ERIC Number: ED353213
Record Type: RIE
Publication Date: 1989
Pages: 20
Abstractor: N/A
ISBN: N/A
ISSN: N/A
EISSN: N/A
Reasoning across the Media: Visual, Verbal and Televisual Literacies. Resource Publication Series 3, No. 2.
Langsdorf, Lenore
Today's students are more comfortable with and skilled at discovering and developing information in a different verbal and visual text than that commonly found in the classroom dominated by written texts and conversation. This gap between the verbal and visual environments has implications for the teaching of reasoning skills: literacy in one means of communication does not assure or automatically encourage literacy in another; and understanding how reasoning occurs in any domain of life can be used as the basis for developing abilities for thinking critically in other domains, such as the verbal language that predominates in the classroom. A case can be made for expanding the assumed parameters of reasoning beyond the domain of reading, writing, and speaking, which rely primarily upon sight and sound, to performance, which relies primarily upon muscular and sensorimotor experiences--kinesthesia. An ability to reason in speech, print, or television is best developed from a basis that students already possess: performative reasoning. To develop this ability, teachers must recognize kinesthesia as the ground of cognition; they must also recognize that televisual communication stimulates the product of that reasoning independently of the process of its production.

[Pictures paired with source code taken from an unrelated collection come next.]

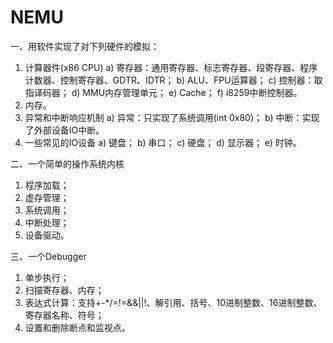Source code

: # NEMU
一、用软件实现了对下列硬件的模拟：
  1) 计算器件(x86 CPU)
    a) 寄存器：通用寄存器、标志寄存器、段寄存器、程序计数器、控制寄存器、GDTR、IDTR；
    b) ALU、FPU运算器；
    c) 控制器：取指译码器；
    d) MMU内存管理单元；
    e) Cache；
	  f) i8259中断控制器。
  2) 内存。
  3) 异常和中断响应机制
    a) 异常：只实现了系统调用(int 0x80)；
    b) 中断：实现了外部设备IO中断。
  4) 一些常见的IO设备
    a) 键盘；
    b) 串口；
    c) 硬盘；
    d) 显示器；
    e) 时钟。

二、一个简单的操作系统内核
  1) 程序加载；
  2) 虚存管理；
  3) 系统调用；
  4) 中断处理；
  5) 设备驱动。
  
三、一个Debugger
  1) 单步执行；
  2) 扫描寄存器、内存；
  3) 表达式计算：支持+-*/=!=&&||!、解引用、括号、10进制整数、16进制整数、寄存器名称、符号；
  4) 设置和删除断点和监视点。
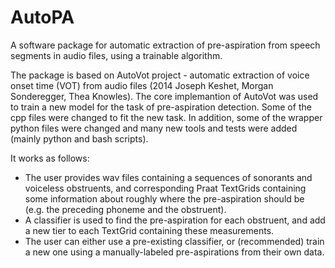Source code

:# AutoPA
A software package for automatic extraction of pre-aspiration from speech segments in audio files,  using a trainable algorithm.

The package is based on AutoVot project - automatic extraction of voice onset time (VOT) from audio 
files (2014 Joseph Keshet, Morgan Sonderegger, Thea Knowles). The core implemantion of AutoVot was used
to train a new model for the task of pre-aspiration detection. Some of the cpp files were changed
to fit the new task. In addition, some of the wrapper python files were changed and many new tools and 
tests were added (mainly python and bash scripts).

It works as follows:
* The user provides wav files containing a sequences of sonorants and voiceless obstruents, and corresponding Praat TextGrids containing some information about roughly where the pre-aspiration should be (e.g. the preceding phoneme and the obstruent).
* A classifier is used to find the pre-aspiration for each obstruent, and add a new tier to each TextGrid containing these measurements.
* The user can either use a pre-existing classifier, or (recommended) train a new one using a manually-labeled pre-aspirations from their own data.
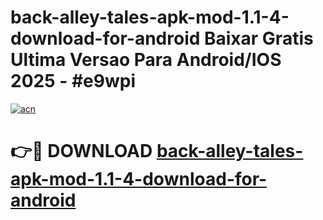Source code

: # back-alley-tales-apk-mod-1.1-4-download-for-android Baixar Gratis Ultima Versao Para Android/IOS 2025 - #e9wpi

[![acn](https://github.com/user-attachments/assets/0f9c940e-d8b0-45ae-aac7-cd30a18b3e1c)](https://app.mediaupload.pro/?title=back-alley-tales-apk-mod-1.1-4-download-for-android&ref=14F)

# 👉🔴 DOWNLOAD [back-alley-tales-apk-mod-1.1-4-download-for-android](https://app.mediaupload.pro/?title=back-alley-tales-apk-mod-1.1-4-download-for-android&ref=14F)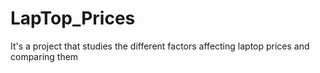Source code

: # LapTop_Prices
It's a project that studies the different factors affecting laptop prices and comparing them
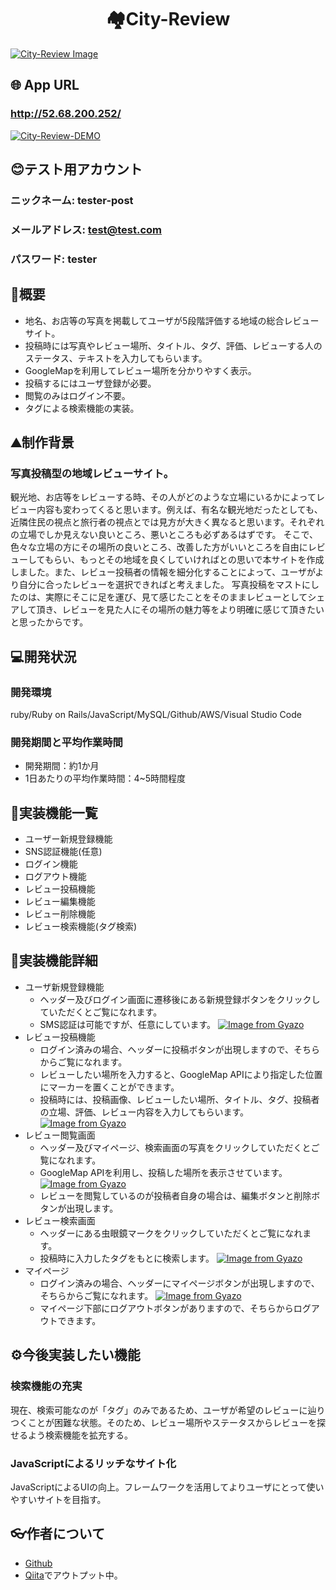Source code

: <h1 align="center">🏘City-Review</h1>


[![City-Review Image](https://i.gyazo.com/d9eaab6e65feccf0f5ab8eec7ca32611.jpg)](https://gyazo.com/d9eaab6e65feccf0f5ab8eec7ca32611)

## 🌐 App URL
### **http://52.68.200.252/**

[![City-Review-DEMO](https://i.gyazo.com/fdc763ad3586ba4174bb62703950727d.gif)](https://gyazo.com/fdc763ad3586ba4174bb62703950727d)

## 😊テスト用アカウント
### ニックネーム: tester-post
### メールアドレス: test@test.com
### パスワード: tester

## 📄概要
- 地名、お店等の写真を掲載してユーザが5段階評価する地域の総合レビューサイト。
- 投稿時には写真やレビュー場所、タイトル、タグ、評価、レビューする人のステータス、テキストを入力してもらいます。
- GoogleMapを利用してレビュー場所を分かりやすく表示。
- 投稿するにはユーザ登録が必要。
- 閲覧のみはログイン不要。
- タグによる検索機能の実装。

## ⛰制作背景
### 写真投稿型の地域レビューサイト。
観光地、お店等をレビューする時、その人がどのような立場にいるかによってレビュー内容も変わってくると思います。例えば、有名な観光地だったとしても、近隣住民の視点と旅行者の視点とでは見方が大きく異なると思います。それぞれの立場でしか見えない良いところ、悪いところも必ずあるはずです。
そこで、色々な立場の方にその場所の良いところ、改善した方がいいところを自由にレビューしてもらい、もっとその地域を良くしていければとの思いで本サイトを作成しました。また、レビュー投稿者の情報を細分化することによって、ユーザがより自分に合ったレビューを選択できればと考えました。
写真投稿をマストにしたのは、実際にそこに足を運び、見て感じたことをそのままレビューとしてシェアして頂き、レビューを見た人にその場所の魅力等をより明確に感じて頂きたいと思ったからです。

## 💻開発状況
### 開発環境
ruby/Ruby on Rails/JavaScript/MySQL/Github/AWS/Visual Studio Code
### 開発期間と平均作業時間
- 開発期間：約1か月
- 1日あたりの平均作業時間：4~5時間程度

## 📔実装機能一覧
- ユーザー新規登録機能
- SNS認証機能(任意)
- ログイン機能
- ログアウト機能
- レビュー投稿機能
- レビュー編集機能
- レビュー削除機能
- レビュー検索機能(タグ検索)

## 📖実装機能詳細
- ユーザ新規登録機能
  - ヘッダー及びログイン画面に遷移後にある新規登録ボタンをクリックしていただくとご覧になれます。
  - SMS認証は可能ですが、任意にしています。
  [![Image from Gyazo](https://i.gyazo.com/7662002e213ca0f266d0a19a2feb7da1.jpg)](https://gyazo.com/7662002e213ca0f266d0a19a2feb7da1)
- レビュー投稿機能
  - ログイン済みの場合、ヘッダーに投稿ボタンが出現しますので、そちらからご覧になれます。
  - レビューしたい場所を入力すると、GoogleMap APIにより指定した位置にマーカーを置くことができます。
  - 投稿時には、投稿画像、レビューしたい場所、タイトル、タグ、投稿者の立場、評価、レビュー内容を入力してもらいます。
  [![Image from Gyazo](https://i.gyazo.com/752875220a7f59daecdbd723d8815784.jpg)](https://gyazo.com/752875220a7f59daecdbd723d8815784)
- レビュー閲覧画面
  - ヘッダー及びマイページ、検索画面の写真をクリックしていただくとご覧になれます。
  - GoogleMap APIを利用し、投稿した場所を表示させています。
  [![Image from Gyazo](https://i.gyazo.com/8c601e0da73c241ab00d7b97c9355200.jpg)](https://gyazo.com/8c601e0da73c241ab00d7b97c9355200)
  - レビューを閲覧しているのが投稿者自身の場合は、編集ボタンと削除ボタンが出現します。
- レビュー検索画面
  - ヘッダーにある虫眼鏡マークをクリックしていただくとご覧になれます。
  - 投稿時に入力したタグをもとに検索します。
  [![Image from Gyazo](https://i.gyazo.com/3991ab9b6bc69f468e67d95882c7713b.jpg)](https://gyazo.com/3991ab9b6bc69f468e67d95882c7713b)
- マイページ
  - ログイン済みの場合、ヘッダーにマイページボタンが出現しますので、そちらからご覧になれます。
  [![Image from Gyazo](https://i.gyazo.com/1d93315e31ee5e53cb11fbdc8489ee97.jpg)](https://gyazo.com/1d93315e31ee5e53cb11fbdc8489ee97)
  - マイページ下部にログアウトボタンがありますので、そちらからログアウトできます。

## ⚙今後実装したい機能
### 検索機能の充実
現在、検索可能なのが「タグ」のみであるため、ユーザが希望のレビューに辿りつくことが困難な状態。そのため、レビュー場所やステータスからレビューを探せるよう検索機能を拡充する。
### JavaScriptによるリッチなサイト化
JavaScriptによるUIの向上。フレームワークを活用してよりユーザにとって使いやすいサイトを目指す。

## 👓作者について
- [Github](https://github.com/kanato4)
- [Qiita](https://qiita.com/kanato4)でアウトプット中。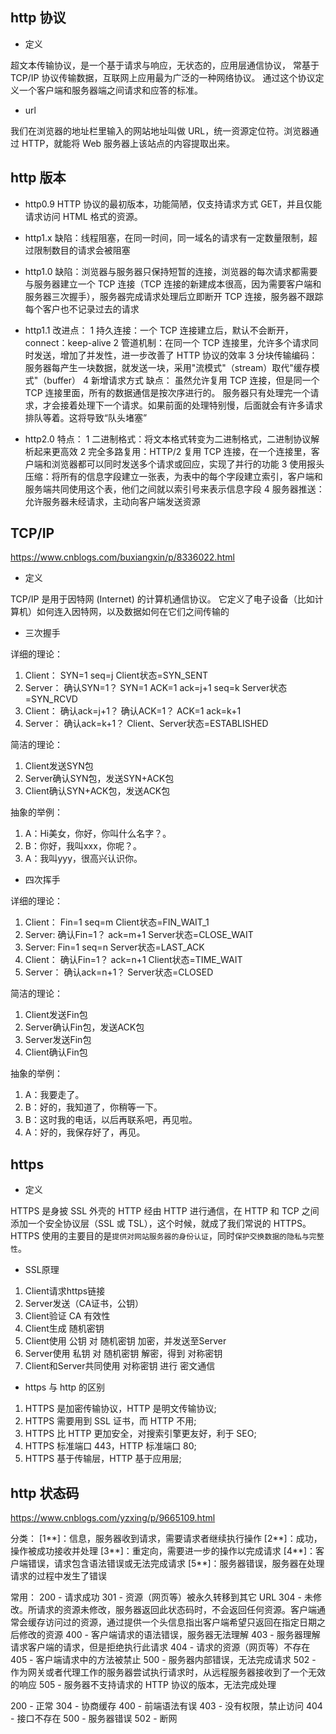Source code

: ## http 协议

- 定义

超文本传输协议，是一个基于请求与响应，无状态的，应用层通信协议，
常基于 TCP/IP 协议传输数据，互联网上应用最为广泛的一种网络协议。
通过这个协议定义一个客户端和服务器端之间请求和应答的标准。

- url

我们在浏览器的地址栏里输入的网站地址叫做 URL，统一资源定位符。浏览器通过 HTTP，就能将 Web 服务器上该站点的内容提取出来。

## http 版本

- http0.9
  HTTP 协议的最初版本，功能简陋，仅支持请求方式 GET，并且仅能请求访问 HTML 格式的资源。

- http1.x
  缺陷：线程阻塞，在同一时间，同一域名的请求有一定数量限制，超过限制数目的请求会被阻塞

- http1.0
  缺陷：浏览器与服务器只保持短暂的连接，浏览器的每次请求都需要与服务器建立一个 TCP 连接（TCP 连接的新建成本很高，因为需要客户端和服务器三次握手），服务器完成请求处理后立即断开 TCP 连接，服务器不跟踪每个客户也不记录过去的请求

- http1.1
  改进点：
  1 持久连接：一个 TCP 连接建立后，默认不会断开，connect：keep-alive
  2 管道机制：在同一个 TCP 连接里，允许多个请求同时发送，增加了并发性，进一步改善了 HTTP 协议的效率
  3 分块传输编码：服务器每产生一块数据，就发送一块，采用"流模式"（stream）取代"缓存模式"（buffer）
  4 新增请求方式
  缺点：
  虽然允许复用 TCP 连接，但是同一个 TCP 连接里面，所有的数据通信是按次序进行的。
  服务器只有处理完一个请求，才会接着处理下一个请求。如果前面的处理特别慢，后面就会有许多请求排队等着。这将导致“队头堵塞”

- http2.0
  特点：
  1 二进制格式：将文本格式转变为二进制格式，二进制协议解析起来更高效
  2 完全多路复用：HTTP/2 复用 TCP 连接，在一个连接里，客户端和浏览器都可以同时发送多个请求或回应，实现了并行的功能
  3 使用报头压缩：将所有的信息字段建立一张表，为表中的每个字段建立索引，客户端和服务端共同使用这个表，他们之间就以索引号来表示信息字段
  4 服务器推送：允许服务器未经请求，主动向客户端发送资源

## TCP/IP
https://www.cnblogs.com/buxiangxin/p/8336022.html

- 定义

TCP/IP 是用于因特网 (Internet) 的计算机通信协议。
它定义了电子设备（比如计算机）如何连入因特网，以及数据如何在它们之间传输的

- 三次握手

详细的理论：
1. Client：
    SYN=1
    seq=j
    Client状态=SYN_SENT
2. Server：
    确认SYN=1？
    SYN=1
    ACK=1
    ack=j+1
    seq=k
    Server状态=SYN_RCVD
3. Client：
    确认ack=j+1？
    确认ACK=1？
    ACK=1
    ack=k+1
4. Server：
    确认ack=k+1？
    Client、Server状态=ESTABLISHED

简洁的理论：
1. Client发送SYN包
2. Server确认SYN包，发送SYN+ACK包
3. Client确认SYN+ACK包，发送ACK包

抽象的举例：
1. A：Hi美女，你好，你叫什么名字？。
2. B：你好，我叫xxx，你呢？。
3. A：我叫yyy，很高兴认识你。

- 四次挥手

详细的理论：
1. Client：
    Fin=1
    seq=m
    Client状态=FIN_WAIT_1
2. Server:
    确认Fin=1？
    ack=m+1
    Server状态=CLOSE_WAIT
3. Server:
    Fin=1
    seq=n
    Server状态=LAST_ACK
4. Client：
    确认Fin=1？
    ack=n+1
    Client状态=TIME_WAIT
5. Server：
    确认ack=n+1？
    Server状态=CLOSED


简洁的理论：
1. Client发送Fin包
2. Server确认Fin包，发送ACK包
3. Server发送Fin包
4. Client确认Fin包

抽象的举例：
1. A：我要走了。
2. B：好的，我知道了，你稍等一下。
3. B：这时我的电话，以后再联系吧，再见啦。
4. A：好的，我保存好了，再见。

## https

- 定义

HTTPS 是身披 SSL 外壳的 HTTP
经由 HTTP 进行通信，在 HTTP 和 TCP 之间添加一个安全协议层（SSL 或 TSL），这个时候，就成了我们常说的 HTTPS。
HTTPS 使用的主要目的是`提供对网站服务器的身份认证`，同时`保护交换数据的隐私与完整性`。

- SSL原理
1. Client请求https链接
2. Server发送（CA证书，公钥）
3. Client验证 CA 有效性
4. Client生成 随机密钥
5. Client使用 公钥 对 随机密钥 加密，并发送至Server
6. Server使用 私钥 对 随机密钥 解密，得到 对称密钥
7. Client和Server共同使用 对称密钥 进行 密文通信

- https 与 http 的区别

1. HTTPS 是加密传输协议，HTTP 是明文传输协议;
2. HTTPS 需要用到 SSL 证书，而 HTTP 不用;
3. HTTPS 比 HTTP 更加安全，对搜索引擎更友好，利于 SEO;
4. HTTPS 标准端口 443，HTTP 标准端口 80;
5. HTTPS 基于传输层，HTTP 基于应用层;

## http 状态码
https://www.cnblogs.com/yzxing/p/9665109.html

分类：
[1**]：信息，服务器收到请求，需要请求者继续执行操作
[2**]：成功，操作被成功接收并处理
[3**]：重定向，需要进一步的操作以完成请求
[4**]：客户端错误，请求包含语法错误或无法完成请求
[5**]：服务器错误，服务器在处理请求的过程中发生了错误

常用：
200 - 请求成功
301 - 资源（网页等）被永久转移到其它 URL
304 - 未修改。所请求的资源未修改，服务器返回此状态码时，不会返回任何资源。客户端通常会缓存访问过的资源，通过提供一个头信息指出客户端希望只返回在指定日期之后修改的资源
400 - 客户端请求的语法错误，服务器无法理解
403 - 服务器理解请求客户端的请求，但是拒绝执行此请求
404 - 请求的资源（网页等）不存在
405 - 客户端请求中的方法被禁止
500 - 服务器内部错误，无法完成请求
502 - 作为网关或者代理工作的服务器尝试执行请求时，从远程服务器接收到了一个无效的响应
505 - 服务器不支持请求的 HTTP 协议的版本，无法完成处理

200 - 正常
304 - 协商缓存
400 - 前端语法有误
403 - 没有权限，禁止访问
404 - 接口不存在
500 - 服务器错误
502 - 断网
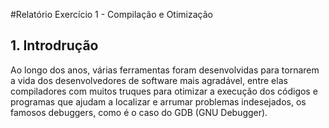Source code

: #Relatório Exercício 1 - Compilação e Otimização

## 1. Introdrução
Ao longo dos anos, várias ferramentas foram desenvolvidas para tornarem a vida dos desenvolvedores de software mais agradável, entre elas compiladores com muitos truques para otimizar a execução dos códigos e programas que ajudam a localizar e arrumar problemas indesejados, os famosos debuggers, como é o caso do GDB (GNU Debugger).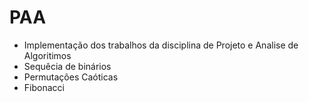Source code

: # PAA
- Implementação dos trabalhos da disciplina de Projeto e Analise de Algoritimos
- Sequêcia de binários
- Permutações Caóticas
- Fibonacci

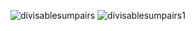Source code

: ![divisablesumpairs](https://user-images.githubusercontent.com/34938878/36535811-2baeb3aa-17cb-11e8-96d8-ba842ce37b64.PNG)
![divisablesumpairs1](https://user-images.githubusercontent.com/34938878/36535813-2bcf17c6-17cb-11e8-85e2-b2fc533b9640.PNG)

The implication for teaching is that encouraging kinesthetic activity which develops performative reasoning is the first step toward thinking critically across the media. (IAH)
Publication Type: Opinion Papers
Education Level: N/A
Audience: N/A
Language: English
Sponsor: N/A
Authoring Institution: Montclair State Coll., Upper Montclair, NJ. Inst. for Critical Thinking.
Grant or Contract Numbers: N/A
Note: For other documents in this series, see SP 034 164-167.